Alvaro Arbeloa, Spain
The Daily Star have confirmed Alvaro Arbeloa sustained an injury in March that would keep him out for two months.
It leaves the Real Madrid man, who is often maligned as the weakest player in Spain's squad, in a race to find form at the very end of the season—but in his way stands one of a number of contestants for his right-back berth.
Dani Carvajal, Juanfran, Carlos Martinez and Hugo Mallo are all in strong form, while Martin Montoya continues to push.
Roberto Soldado, Spain
Even worse, he's had an awful first season in England with Tottenham Hotspur—with the possible exception of the last two weeks—and would need to do something miraculous to barge his way back into the squad.
Fernando Torres, Spain
Fernando Torres' situation is just as fragile as Roberto Soldado's, and with that stack of Spanish strikers performing so well, the pressure is on.
Unfortunately, he's essentially lost his place in Chelsea's starting XI to Samuel Eto'o, who after a slow start to life in England has really picked it up.
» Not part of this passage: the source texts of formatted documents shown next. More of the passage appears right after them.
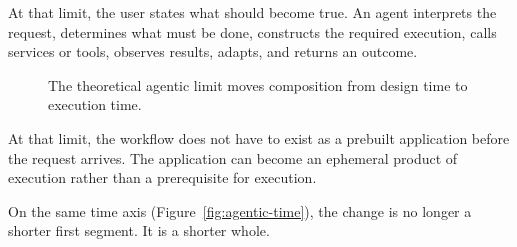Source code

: \documentclass[10pt,oneside,openany]{book}
\begin{document}
At that limit, the user states what should become true. An agent interprets the request, determines what must be done, constructs the required execution, calls services or tools, observes results, adapts, and returns an outcome.

\begin{figure}[!htbp]
\centering
{}
\caption{The theoretical agentic limit moves composition from design time to execution time.}
\end{figure}

At that limit, the workflow does not have to exist as a prebuilt application before the request arrives. The application can become an ephemeral product of execution rather than a prerequisite for execution.

On the same time axis (Figure~\ref{fig:agentic-time}), the change is no longer a shorter first segment. It is a shorter whole.
\end{document}
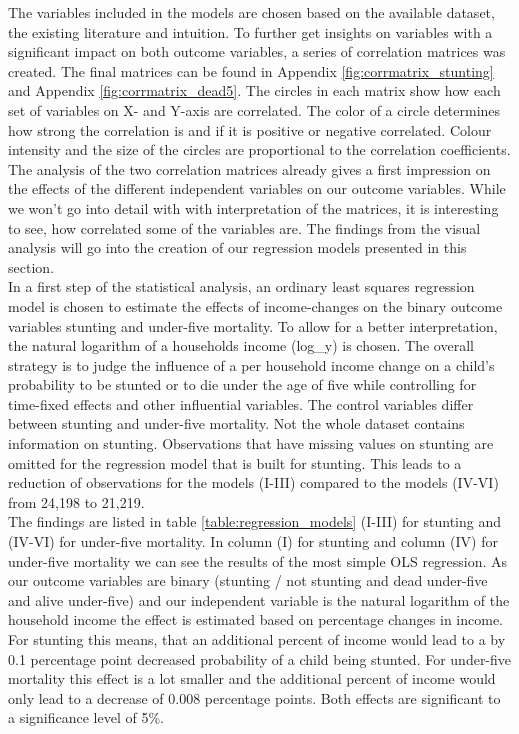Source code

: \documentclass[a4paper, 11pt]{article} %
\begin{document}
The variables included in the models are chosen based on the available dataset, the existing literature and intuition. To further get insights on variables with a significant impact on both outcome variables, a series of correlation matrices was created. The final matrices can be found in Appendix \ref{fig:corrmatrix_stunting} and Appendix \ref{fig:corrmatrix_dead5}. The circles in each matrix show how each set of variables on X- and Y-axis are correlated. The color of a circle determines how strong the correlation is and if it is positive or negative correlated. Colour intensity and the size of the circles are proportional to the correlation coefficients. The analysis of the two correlation matrices already gives a first impression on the effects of the different independent variables on our outcome variables. While we won't go into detail with with interpretation of the matrices, it is interesting to see, how correlated some of the variables are. The findings from the visual analysis will go into the creation of our regression models presented in this section. \\

In a first step of the statistical analysis, an ordinary least squares regression model is chosen to estimate the effects of income-changes on the binary outcome variables stunting and under-five mortality. To allow for a better interpretation, the natural logarithm of a households income (log\_y) is chosen. The overall strategy is to judge the influence of a per household income change on a child's probability to be stunted or to die under the age of five while controlling for time-fixed effects and other influential variables. The control variables differ between stunting and under-five mortality. Not the whole dataset contains information on stunting. Observations that have missing values on stunting are omitted for the regression model that is built for stunting. This leads to a reduction of observations for the models (I-III) compared to the models (IV-VI) from 24,198 to 21,219. \\

The findings are listed in table \ref{table:regression_models} (I-III) for stunting and (IV-VI) for under-five mortality. In column (I) for stunting and column (IV) for under-five mortality we can see the results of the most simple OLS regression. As our outcome variables are binary (stunting / not stunting and dead under-five and alive under-five) and our independent variable is the natural logarithm of the household income the effect is estimated based on percentage changes in income. For stunting this means, that an additional percent of income would lead to a by 0.1 percentage point decreased probability of a child being stunted. For under-five mortality this effect is a lot smaller and the additional percent of income would only lead to a decrease of 0.008 percentage points. Both effects are significant to a significance level of 5\%. \\
\end{document}
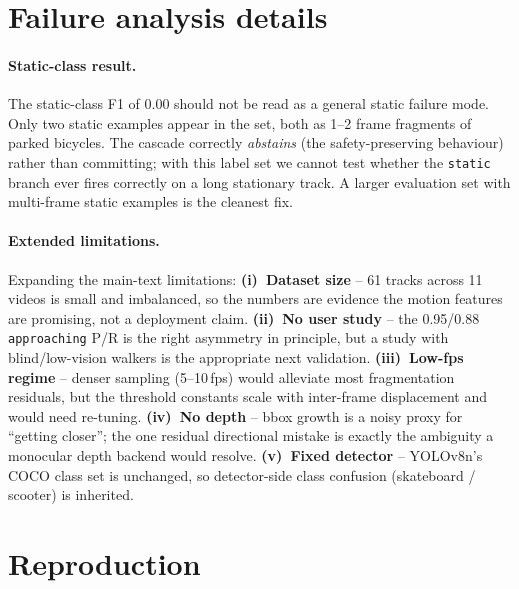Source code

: \documentclass[10pt,twocolumn,letterpaper]{article}
\begin{document}
\section{Failure analysis details}
\label{app:failure}

\paragraph{Static-class result.} The static-class F1 of 0.00 should
not be read as a general static failure mode. Only two static
examples appear in the set, both as 1--2 frame fragments of parked
bicycles. The cascade correctly \emph{abstains} (the safety-preserving
behaviour) rather than committing; with this label set we cannot
test whether the \texttt{static} branch ever fires correctly on a
long stationary track. A larger evaluation set with multi-frame
static examples is the cleanest fix.

\paragraph{Extended limitations.} Expanding the main-text limitations:
\textbf{(i)~Dataset size} -- 61 tracks across 11 videos is small and
imbalanced, so the numbers are evidence the motion features are
promising, not a deployment claim. \textbf{(ii)~No user study} -- the
0.95/0.88 \texttt{approaching} P/R is the right asymmetry in principle,
but a study with blind/low-vision walkers is the appropriate next
validation. \textbf{(iii)~Low-fps regime} -- denser sampling
(5--10\,fps) would alleviate most fragmentation residuals, but the
threshold constants scale with inter-frame displacement and would need
re-tuning. \textbf{(iv)~No depth} -- bbox growth is a noisy proxy for
``getting closer''; the one residual directional mistake is exactly
the ambiguity a monocular depth backend would resolve.
\textbf{(v)~Fixed detector} -- YOLOv8n's COCO class set is unchanged,
so detector-side class confusion (skateboard / scooter) is inherited.

\section{Reproduction}
\label{app:repro}
\end{document}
That he plays for the Blues, who are a massive club, and that he's been part of the squads in the past could be his only saving grace.
Jozy Altidore, USMNT
Julian Green has officially applied for a nationality switch to feature for the U.S., and the timing of the change implies Jurgen Klinsmann has perhaps promised him a spot in his squad for the upcoming tournament.
So with the squad looking rather settled before this decision, whose place is at risk?
If Green is to feature in the forward line, Jozy Altidore—who couldn't even make the bench for the Capital One Cup final—should be very, very worried.
Michael Parkhurst, USMNT
Michael Parkhurst swapped a regular role with Nordsjaelland for a bench role at Augsburg last season, then rectified the move by coming back to MLS in 2014.
He's playing centre-back for Columbus Crew, but the international team is stacked at that position. Can he see off the challenge of Omar Gonzalez, Matt Besler and Clarence Goodson?
It's a gamble, but something had to be done. He simply wasn't playing in Germany.
Maurice Edu, USMNT
Maurice Edu's decision to join Stoke City was a disaster, but he is at least actively seeking playing time away on loan.
He played sporadically for Bursaspor last year and has landed with Philadelphia Union for the 2014 MLS season, but central midfield is the United States' strongest area.
Can he convince Jurgen Klinsmann to take him?